Things work much better - as we don't treat the 640KB->1MB region specially.

Anyhow what I am wondering:

 a) Should we add a edge case in the hypervisor to allow multiple mappings
   for this region? I am thinking no.. but it sounds like mapping ISA region
   as WB is safe even in baremetal?

 b) Or would it be better to let Linux do its thing and treat 640KB->1MB
   as uncached instead of writeback?

   Looking at the kernel it assumes that WB is ok for 640KB->1MB.
   The comment says:
   " /* Low ISA region is always mapped WB in page table. No need to track *"
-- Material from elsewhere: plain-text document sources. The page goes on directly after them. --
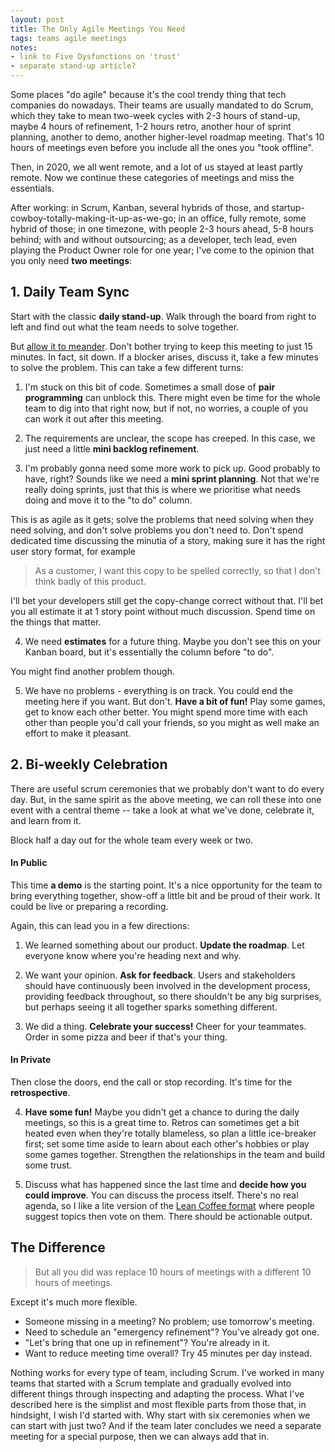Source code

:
 ```yaml
---
layout: post
title: The Only Agile Meetings You Need
tags: teams agile meetings
notes:
- link to Five Dysfunctions on 'trust'
- separate stand-up article?
---
```


Some places "do agile" because it's the cool trendy thing that tech companies do nowadays. Their teams are usually mandated to do Scrum, which they take to mean two-week cycles with 2-3 hours of stand-up, maybe 4 hours of refinement, 1-2 hours retro, another hour of sprint planning, another to demo, another higher-level roadmap meeting. That's 10 hours of meetings even before you include all the ones you "took offline".

Then, in 2020, we all went remote, and a lot of us stayed at least partly remote. Now we continue these categories of meetings and miss the essentials.

After working: in Scrum, Kanban, several hybrids of those, and startup-cowboy-totally-making-it-up-as-we-go; in an office, fully remote, some hybrid of those; in one timezone, with people 2-3 hours ahead, 5-8 hours behind; with and without outsourcing; as a developer, tech lead, even playing the Product Owner role for one year; I've come to the opinion that you only need **two meetings**:

## 1. Daily Team Sync

Start with the classic **daily stand-up**. Walk through the board from right to left and find out what the team needs to solve together.

But [allow it to meander](https://www.honeycomb.io/blog/standup-meetings-are-dead). Don't bother trying to keep this meeting to just 15 minutes. In fact, sit down. If a blocker arises, discuss it, take a few minutes to solve the problem. This can take a few different turns:

1. I'm stuck on this bit of code. Sometimes a small dose of **pair programming** can unblock this. There might even be time for the whole team to dig into that right now, but if not, no worries, a couple of you can work it out after this meeting.

2. The requirements are unclear, the scope has creeped. In this case, we just need a little **mini backlog refinement**.

3. I'm probably gonna need some more work to pick up. Good probably to have, right? Sounds like we need a **mini sprint planning**. Not that we're really doing sprints, just that this is where we prioritise what needs doing and move it to the "to do" column.

This is as agile as it gets; solve the problems that need solving when they need solving, and don't solve problems you don't need to. Don't spend dedicated time discussing the minutia of a story, making sure it has the right user story format, for example

> As a customer, I want this copy to be spelled correctly, so that I don't think badly of this product.

I'll bet your developers still get the copy-change correct without that. I'll bet you all estimate it at 1 story point without much discussion. Spend time on the things that matter.

4. We need **estimates** for a future thing. Maybe you don't see this on your Kanban board, but it's essentially the column before "to do".

You might find another problem though.

5. We have no problems - everything is on track. You could end the meeting here if you want. But don't. **Have a bit of fun!** Play some games, get to know each other better. You might spend more time with each other than people you'd call your friends, so you might as well make an effort to make it pleasant.

## 2. Bi-weekly Celebration

There are useful scrum ceremonies that we probably don't want to do every day. But, in the same spirit as the above meeting, we can roll these into one event with a central theme -- take a look at what we've done, celebrate it, and learn from it.

Block half a day out for the whole team every week or two.

#### In Public

This time **a demo** is the starting point. It's a nice opportunity for the team to bring everything together, show-off a little bit and be proud of their work. It could be live or preparing a recording.

Again, this can lead you in a few directions:

1. We learned something about our product. **Update the roadmap**. Let everyone know where you're heading next and why.

2. We want your opinion. **Ask for feedback**. Users and stakeholders should have continuously been involved in the development process, providing feedback throughout, so there shouldn't be any big surprises, but perhaps seeing it all together sparks something different.

3. We did a thing. **Celebrate your success!** Cheer for your teammates. Order in some pizza and beer if that's your thing.

#### In Private

Then close the doors, end the call or stop recording. It's time for the **retrospective**.

4. **Have some fun!** Maybe you didn't get a chance to during the daily meetings, so this is a great time to. Retros can sometimes get a bit heated even when they're totally blameless, so plan a little ice-breaker first; set some time aside to learn about each other's hobbies or play some games together. Strengthen the relationships in the team and build some trust.

5. Discuss what has happened since the last time and **decide how you could improve**. You can discuss the process itself. There's no real agenda, so I like a lite version of the [Lean Coffee format](http://leancoffee.org/) where people suggest topics then vote on them. There should be actionable output.

## The Difference

> But all you did was replace 10 hours of meetings with a different 10 hours of meetings.

Except it's much more flexible.

- Someone missing in a meeting? No problem; use tomorrow's meeting.
- Need to schedule an "emergency refinement"? You've already got one.
- "Let's bring that one up in refinement"? You're already in it.
- Want to reduce meeting time overall? Try 45 minutes per day instead.

Nothing works for every type of team, including Scrum. I've worked in many teams that started with a Scrum template and gradually evolved into different things through inspecting and adapting the process. What I've described here is the simplist and most flexible parts from those that, in hindsight, I wish I'd started with. Why start with six ceremonies when we can start with just two? And if the team later concludes we need a separate meeting for a special purpose, then we can always add that in.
   which is probably true on baremetal. But with Xen PV:

 856         /*                                                                      
 857          * In domU, the ISA region is normal, usable memory, but we             
 858          * reserve ISA memory anyway because too many things poke               
 859          * about in there.                                                      
 860          */                                                                     
 861         e820_add_region(ISA_START_ADDRESS, ISA_END_ADDRESS - ISA_START_ADDRESS, 
 862                         E820_RESERVED);                                 

   which would imply we don't have any page table mappings.

   And then the quick fix I provided above looks like the right solution?


CC-ing Boris, Daniel, Juergen, Steve, and Chuck.